Kazuyuki Dei was born and raised in Saitama, Japan. He received the B.S. degree in mechanical engineering from the University of California, Berkeley, CA, in 2000. He worked for Fujitsu Limited and Fujitsu Semiconductor America Inc. as an electrical design and development engineer over 12 years. He is currently pursuing the Ph.D. degree in biomedical engineering at Vanderbilt University, Nashville, TN. His research interests include a model-based clutter suppression and phase-aberration measurements, beamforming and signal processing.

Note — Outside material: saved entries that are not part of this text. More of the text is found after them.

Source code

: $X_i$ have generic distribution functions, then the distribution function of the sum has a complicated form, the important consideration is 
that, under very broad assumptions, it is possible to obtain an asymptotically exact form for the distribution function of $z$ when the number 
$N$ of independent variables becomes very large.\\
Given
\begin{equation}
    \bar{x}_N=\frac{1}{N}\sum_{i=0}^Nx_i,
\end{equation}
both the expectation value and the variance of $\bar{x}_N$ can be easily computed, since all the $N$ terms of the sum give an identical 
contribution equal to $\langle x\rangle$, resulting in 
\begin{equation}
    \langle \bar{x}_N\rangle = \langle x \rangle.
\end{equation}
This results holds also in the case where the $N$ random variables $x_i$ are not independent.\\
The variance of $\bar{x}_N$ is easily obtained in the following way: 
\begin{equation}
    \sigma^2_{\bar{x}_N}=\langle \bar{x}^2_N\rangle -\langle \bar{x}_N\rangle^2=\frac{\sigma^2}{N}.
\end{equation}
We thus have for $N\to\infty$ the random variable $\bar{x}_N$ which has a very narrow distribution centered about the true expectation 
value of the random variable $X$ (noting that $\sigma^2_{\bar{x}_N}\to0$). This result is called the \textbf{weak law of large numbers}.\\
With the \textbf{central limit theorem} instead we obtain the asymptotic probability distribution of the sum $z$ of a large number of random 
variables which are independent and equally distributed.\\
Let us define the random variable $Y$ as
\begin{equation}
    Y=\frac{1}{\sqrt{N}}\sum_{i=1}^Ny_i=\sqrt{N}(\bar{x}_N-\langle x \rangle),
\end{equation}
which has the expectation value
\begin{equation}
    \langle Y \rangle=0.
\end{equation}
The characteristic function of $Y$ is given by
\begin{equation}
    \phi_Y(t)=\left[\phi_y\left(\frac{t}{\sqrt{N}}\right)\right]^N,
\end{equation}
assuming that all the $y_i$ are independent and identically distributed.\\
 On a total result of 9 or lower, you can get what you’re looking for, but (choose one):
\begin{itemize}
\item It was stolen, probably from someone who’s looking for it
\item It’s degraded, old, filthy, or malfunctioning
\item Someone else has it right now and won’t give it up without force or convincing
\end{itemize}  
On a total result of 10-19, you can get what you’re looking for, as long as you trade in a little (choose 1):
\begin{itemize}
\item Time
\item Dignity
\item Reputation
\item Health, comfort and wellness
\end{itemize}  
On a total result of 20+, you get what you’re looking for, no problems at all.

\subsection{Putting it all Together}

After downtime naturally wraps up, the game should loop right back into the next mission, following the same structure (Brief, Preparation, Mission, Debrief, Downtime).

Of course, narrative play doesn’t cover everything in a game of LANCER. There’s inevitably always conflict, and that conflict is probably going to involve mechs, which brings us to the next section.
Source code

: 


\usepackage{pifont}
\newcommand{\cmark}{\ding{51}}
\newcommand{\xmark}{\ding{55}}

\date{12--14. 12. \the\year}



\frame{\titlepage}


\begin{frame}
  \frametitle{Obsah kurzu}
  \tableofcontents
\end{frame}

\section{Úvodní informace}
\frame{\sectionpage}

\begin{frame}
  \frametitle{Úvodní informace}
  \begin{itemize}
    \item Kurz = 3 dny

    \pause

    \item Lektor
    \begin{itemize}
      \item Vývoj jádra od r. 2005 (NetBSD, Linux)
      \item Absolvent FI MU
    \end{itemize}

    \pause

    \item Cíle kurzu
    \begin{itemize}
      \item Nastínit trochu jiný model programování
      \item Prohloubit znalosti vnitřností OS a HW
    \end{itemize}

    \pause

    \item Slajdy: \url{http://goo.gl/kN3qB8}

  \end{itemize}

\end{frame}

Brett Byram received the B.S. degree in biomedical engineering and math from Vanderbilt University, Nashville, TN, in 2004. He received the Ph.D. degree in biomedical engineering from Duke University, Durham, NC, where he then stayed as a research assistant professor. In August 2013, Brett joined the Biomedical Engineering department at Vanderbilt University, Nashville, TN, as an assistant professor. He has spent time working in Jørgen Jensen’s Center for Fast Ultrasound, Lyngby, Denmark, and also in Siemens Healthcare’s ultrasound division, Mountain View, CA. He currently runs the Biomedical Elasticity and Acoustic Measurement (BEAM) Laboratory, where he and others in the lab pursue solutions to clinical problems using ultrasound. He is affiliated with the Vanderbilt Initiative in Surgery and Engineering (ViSE) and the Vanderbilt University Institute of Imaging Science (VUIIS). His research interests include beamforming, motion estimation, and other related signal processing and hardware development tasks.